**ABOUT THIS TASK**. Word for word, retype the lines from the one containing "sqrt () - функция" to the last line of the data below, both ends included.

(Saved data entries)
<<<<

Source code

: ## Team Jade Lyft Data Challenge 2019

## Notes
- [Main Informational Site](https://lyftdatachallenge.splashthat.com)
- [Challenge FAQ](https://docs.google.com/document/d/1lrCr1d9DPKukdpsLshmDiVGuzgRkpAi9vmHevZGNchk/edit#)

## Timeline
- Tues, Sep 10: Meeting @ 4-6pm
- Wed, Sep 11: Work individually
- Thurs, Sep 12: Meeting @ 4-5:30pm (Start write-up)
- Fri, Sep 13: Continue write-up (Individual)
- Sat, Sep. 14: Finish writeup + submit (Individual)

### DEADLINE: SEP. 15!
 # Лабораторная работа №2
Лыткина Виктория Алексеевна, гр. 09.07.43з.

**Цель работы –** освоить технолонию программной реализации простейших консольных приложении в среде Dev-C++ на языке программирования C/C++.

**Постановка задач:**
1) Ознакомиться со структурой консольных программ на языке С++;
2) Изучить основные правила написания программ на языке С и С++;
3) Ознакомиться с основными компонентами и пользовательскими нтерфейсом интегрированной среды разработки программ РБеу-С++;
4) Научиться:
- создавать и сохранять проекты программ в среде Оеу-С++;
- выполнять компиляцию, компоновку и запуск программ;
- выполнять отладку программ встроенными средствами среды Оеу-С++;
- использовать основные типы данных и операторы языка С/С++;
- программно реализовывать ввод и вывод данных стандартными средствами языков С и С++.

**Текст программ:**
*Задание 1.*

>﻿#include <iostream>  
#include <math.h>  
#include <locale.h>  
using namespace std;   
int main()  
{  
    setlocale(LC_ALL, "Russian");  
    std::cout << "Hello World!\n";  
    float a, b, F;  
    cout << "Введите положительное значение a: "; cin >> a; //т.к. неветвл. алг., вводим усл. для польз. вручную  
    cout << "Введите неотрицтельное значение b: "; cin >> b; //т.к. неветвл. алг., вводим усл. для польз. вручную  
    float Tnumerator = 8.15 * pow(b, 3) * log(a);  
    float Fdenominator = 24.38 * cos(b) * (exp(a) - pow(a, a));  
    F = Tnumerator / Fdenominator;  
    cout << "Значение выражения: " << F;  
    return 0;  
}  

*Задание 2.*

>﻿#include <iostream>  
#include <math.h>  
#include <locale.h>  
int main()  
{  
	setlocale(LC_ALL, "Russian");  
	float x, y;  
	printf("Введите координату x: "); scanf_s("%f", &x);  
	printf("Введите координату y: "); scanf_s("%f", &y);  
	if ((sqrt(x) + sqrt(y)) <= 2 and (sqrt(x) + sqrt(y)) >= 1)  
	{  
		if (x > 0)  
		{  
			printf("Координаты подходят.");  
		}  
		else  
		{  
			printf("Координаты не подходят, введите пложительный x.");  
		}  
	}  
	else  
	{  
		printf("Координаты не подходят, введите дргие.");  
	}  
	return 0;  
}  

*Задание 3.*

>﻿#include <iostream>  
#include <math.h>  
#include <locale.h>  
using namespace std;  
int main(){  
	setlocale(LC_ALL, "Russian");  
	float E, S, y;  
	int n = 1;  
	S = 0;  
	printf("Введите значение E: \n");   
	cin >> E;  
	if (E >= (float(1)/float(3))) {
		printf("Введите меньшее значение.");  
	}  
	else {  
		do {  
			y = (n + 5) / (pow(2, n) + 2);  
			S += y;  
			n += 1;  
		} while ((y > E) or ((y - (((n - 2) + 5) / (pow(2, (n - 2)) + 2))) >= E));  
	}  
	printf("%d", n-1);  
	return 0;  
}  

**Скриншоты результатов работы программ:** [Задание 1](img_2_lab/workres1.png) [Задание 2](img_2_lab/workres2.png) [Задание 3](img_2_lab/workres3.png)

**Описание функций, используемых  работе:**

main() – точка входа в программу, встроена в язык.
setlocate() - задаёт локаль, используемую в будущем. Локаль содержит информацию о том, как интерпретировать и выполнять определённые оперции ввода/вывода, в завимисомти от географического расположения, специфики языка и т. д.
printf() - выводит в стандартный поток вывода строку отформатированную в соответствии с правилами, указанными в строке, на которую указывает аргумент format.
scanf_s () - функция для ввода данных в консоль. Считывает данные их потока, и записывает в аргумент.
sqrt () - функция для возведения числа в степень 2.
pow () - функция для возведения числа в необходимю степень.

>>>>

**THE ANSWER**.
sqrt () - функция для возведения числа в степень 2.
pow () - функция для возведения числа в необходимю степень.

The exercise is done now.